We utilize the tools, data, and expertise built from previous ROSES Carbon Monitoring System (CMS), Interdisciplinary Science (IDS), Carbon Cycle and Ecosystem (CCE), and Aura mission grants to accomplish this goal. State-of-the science bottom-up inventories (e.g., wetlands from inundation / rainfall, fossil fuels from country reported totals) are used as prior knowledge. Top down flux estimates are provided by integrating satellite based measurements of total column methane with two state-of-the science models (GEOS-Chem and LMDz). After fluxes of methane are computed, a Bayesian attribution approach integrates the quantified methane fluxes with fire emission estimates of methane based on MODIS burned area and MOPITT CO data, and surface measurements of methane and its isotopic composition, to better quantify methane emissions by source and geographical region, including uncertainties. The initial system uses total column methane data from the Greenhouse Gases Observing Satellite (GOSAT). However, we expect to greatly reduce uncertainties for annual fluxes, relative to the GOSAT based emissions, by using new total column methane data from the new Tropospheric Monitoring Instrument (TROPOMI), with its greater than 1000 times sampling relative to GOSAT in many geographical areas. Specific focus will be placed on quantifying emissions from oil/gas production regions for the benefit of our stakeholders. We will also implement a high-resolution emissions estimate for these regions using TROPOMI to target stakeholder needs.

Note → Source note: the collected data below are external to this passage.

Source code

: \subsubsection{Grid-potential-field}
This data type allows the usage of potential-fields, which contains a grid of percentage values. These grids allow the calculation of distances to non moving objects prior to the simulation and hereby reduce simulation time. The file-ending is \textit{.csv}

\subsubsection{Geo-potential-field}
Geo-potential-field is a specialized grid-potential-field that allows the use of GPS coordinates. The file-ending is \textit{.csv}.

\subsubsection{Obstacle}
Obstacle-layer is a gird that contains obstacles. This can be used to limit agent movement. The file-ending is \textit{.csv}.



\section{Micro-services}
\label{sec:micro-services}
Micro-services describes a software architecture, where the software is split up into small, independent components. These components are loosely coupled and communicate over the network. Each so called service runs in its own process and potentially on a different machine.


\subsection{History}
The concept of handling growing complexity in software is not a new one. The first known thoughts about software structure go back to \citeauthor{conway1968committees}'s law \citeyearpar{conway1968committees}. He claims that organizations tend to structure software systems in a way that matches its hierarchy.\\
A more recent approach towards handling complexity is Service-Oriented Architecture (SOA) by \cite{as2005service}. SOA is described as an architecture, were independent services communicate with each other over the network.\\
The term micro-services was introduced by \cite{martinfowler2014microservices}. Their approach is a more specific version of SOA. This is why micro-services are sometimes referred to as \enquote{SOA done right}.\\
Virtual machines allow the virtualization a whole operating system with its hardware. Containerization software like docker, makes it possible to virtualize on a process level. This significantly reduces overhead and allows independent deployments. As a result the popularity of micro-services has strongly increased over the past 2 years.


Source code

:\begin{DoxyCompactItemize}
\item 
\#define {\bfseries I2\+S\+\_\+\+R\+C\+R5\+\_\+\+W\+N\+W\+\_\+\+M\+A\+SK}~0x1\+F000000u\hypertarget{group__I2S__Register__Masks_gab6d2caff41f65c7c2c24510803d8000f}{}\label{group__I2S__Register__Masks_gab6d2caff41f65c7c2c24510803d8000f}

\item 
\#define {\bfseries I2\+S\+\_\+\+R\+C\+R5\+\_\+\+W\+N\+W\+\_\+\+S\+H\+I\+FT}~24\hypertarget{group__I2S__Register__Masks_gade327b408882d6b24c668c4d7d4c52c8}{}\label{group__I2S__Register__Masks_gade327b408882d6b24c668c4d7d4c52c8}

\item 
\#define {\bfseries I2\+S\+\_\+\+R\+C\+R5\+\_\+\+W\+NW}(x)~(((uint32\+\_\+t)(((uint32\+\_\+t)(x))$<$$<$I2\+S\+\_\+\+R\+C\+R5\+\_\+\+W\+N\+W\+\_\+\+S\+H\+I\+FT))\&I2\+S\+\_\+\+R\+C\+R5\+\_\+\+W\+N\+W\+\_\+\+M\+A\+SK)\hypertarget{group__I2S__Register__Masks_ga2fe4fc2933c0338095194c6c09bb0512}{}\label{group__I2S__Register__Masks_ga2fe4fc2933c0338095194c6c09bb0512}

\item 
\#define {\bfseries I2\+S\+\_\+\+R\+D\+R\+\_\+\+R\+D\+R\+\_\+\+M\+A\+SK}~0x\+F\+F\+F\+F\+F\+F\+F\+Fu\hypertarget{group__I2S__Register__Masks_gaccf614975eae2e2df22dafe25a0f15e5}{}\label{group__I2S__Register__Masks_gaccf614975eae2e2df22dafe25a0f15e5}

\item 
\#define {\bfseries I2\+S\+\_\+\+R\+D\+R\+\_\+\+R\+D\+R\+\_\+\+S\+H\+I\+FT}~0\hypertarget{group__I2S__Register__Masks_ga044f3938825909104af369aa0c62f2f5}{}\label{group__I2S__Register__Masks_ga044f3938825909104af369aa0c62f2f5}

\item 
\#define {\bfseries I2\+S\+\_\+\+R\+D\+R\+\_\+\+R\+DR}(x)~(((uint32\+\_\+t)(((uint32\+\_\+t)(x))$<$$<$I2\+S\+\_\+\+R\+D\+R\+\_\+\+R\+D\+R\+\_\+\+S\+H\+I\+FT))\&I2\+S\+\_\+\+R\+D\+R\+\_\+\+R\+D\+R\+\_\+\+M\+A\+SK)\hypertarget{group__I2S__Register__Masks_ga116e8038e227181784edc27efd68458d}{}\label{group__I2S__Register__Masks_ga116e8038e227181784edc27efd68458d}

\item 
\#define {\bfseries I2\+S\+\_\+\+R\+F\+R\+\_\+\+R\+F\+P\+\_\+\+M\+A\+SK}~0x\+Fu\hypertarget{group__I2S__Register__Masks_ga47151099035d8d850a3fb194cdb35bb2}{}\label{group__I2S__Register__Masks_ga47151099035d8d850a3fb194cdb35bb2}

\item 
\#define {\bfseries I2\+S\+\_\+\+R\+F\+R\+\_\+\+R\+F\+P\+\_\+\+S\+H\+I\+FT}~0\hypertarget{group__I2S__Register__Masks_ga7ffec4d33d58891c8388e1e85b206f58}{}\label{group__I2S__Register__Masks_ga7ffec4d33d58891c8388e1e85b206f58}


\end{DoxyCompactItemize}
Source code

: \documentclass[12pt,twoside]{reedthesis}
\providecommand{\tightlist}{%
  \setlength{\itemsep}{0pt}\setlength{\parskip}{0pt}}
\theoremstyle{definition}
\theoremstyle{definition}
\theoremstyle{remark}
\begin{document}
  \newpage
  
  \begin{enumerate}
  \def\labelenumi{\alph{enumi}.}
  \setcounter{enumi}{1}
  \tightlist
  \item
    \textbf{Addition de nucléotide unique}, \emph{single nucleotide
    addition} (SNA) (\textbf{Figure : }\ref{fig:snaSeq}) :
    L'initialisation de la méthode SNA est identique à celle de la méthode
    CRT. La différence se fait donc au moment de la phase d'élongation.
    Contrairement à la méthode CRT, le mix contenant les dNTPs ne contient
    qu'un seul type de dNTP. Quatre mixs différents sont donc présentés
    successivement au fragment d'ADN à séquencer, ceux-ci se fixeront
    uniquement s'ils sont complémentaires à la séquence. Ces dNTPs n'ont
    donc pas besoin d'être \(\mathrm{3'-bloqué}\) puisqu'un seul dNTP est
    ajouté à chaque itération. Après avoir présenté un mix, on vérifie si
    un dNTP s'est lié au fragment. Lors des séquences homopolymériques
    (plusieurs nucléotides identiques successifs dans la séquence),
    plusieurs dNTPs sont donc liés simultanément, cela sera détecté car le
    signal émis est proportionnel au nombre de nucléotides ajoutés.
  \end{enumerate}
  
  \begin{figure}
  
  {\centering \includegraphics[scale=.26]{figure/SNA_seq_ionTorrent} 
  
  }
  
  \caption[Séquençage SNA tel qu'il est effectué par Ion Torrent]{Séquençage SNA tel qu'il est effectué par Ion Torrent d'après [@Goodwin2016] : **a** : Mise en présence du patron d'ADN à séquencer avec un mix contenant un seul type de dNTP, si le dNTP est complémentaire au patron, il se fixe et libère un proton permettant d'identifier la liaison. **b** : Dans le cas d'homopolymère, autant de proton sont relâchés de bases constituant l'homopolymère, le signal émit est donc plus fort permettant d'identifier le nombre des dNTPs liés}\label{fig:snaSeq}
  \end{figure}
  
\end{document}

In order to ensure that reported uncertainties for these products are robust and testable, our proposal will advance the state-of-the art for quantifying uncertainties of global methane emissions through a combination of analytical and empirical approaches. As the GEOS-Chem model uses an analytical solution to the inverse problem, it provides closedform characterization of error and information content by calculating the posterior error covariance, averaging kernel, and gain matrices. We can test these errors by projecting differences between independent methane measurements and the posterior GEOS-Chem methane concentrations to a flux error. We will use methane concentration measurements from the Atmospheric Infrared Sounder (AIRS), the NASA EV-S ATOM campaigns, NOAA and DOE aircraft for this purpose. We will also compare calculated uncertainties in the fluxes to variations in methane fluxes derived from an ensemble of LMDz model based inversions to further test the calculated uncertainties.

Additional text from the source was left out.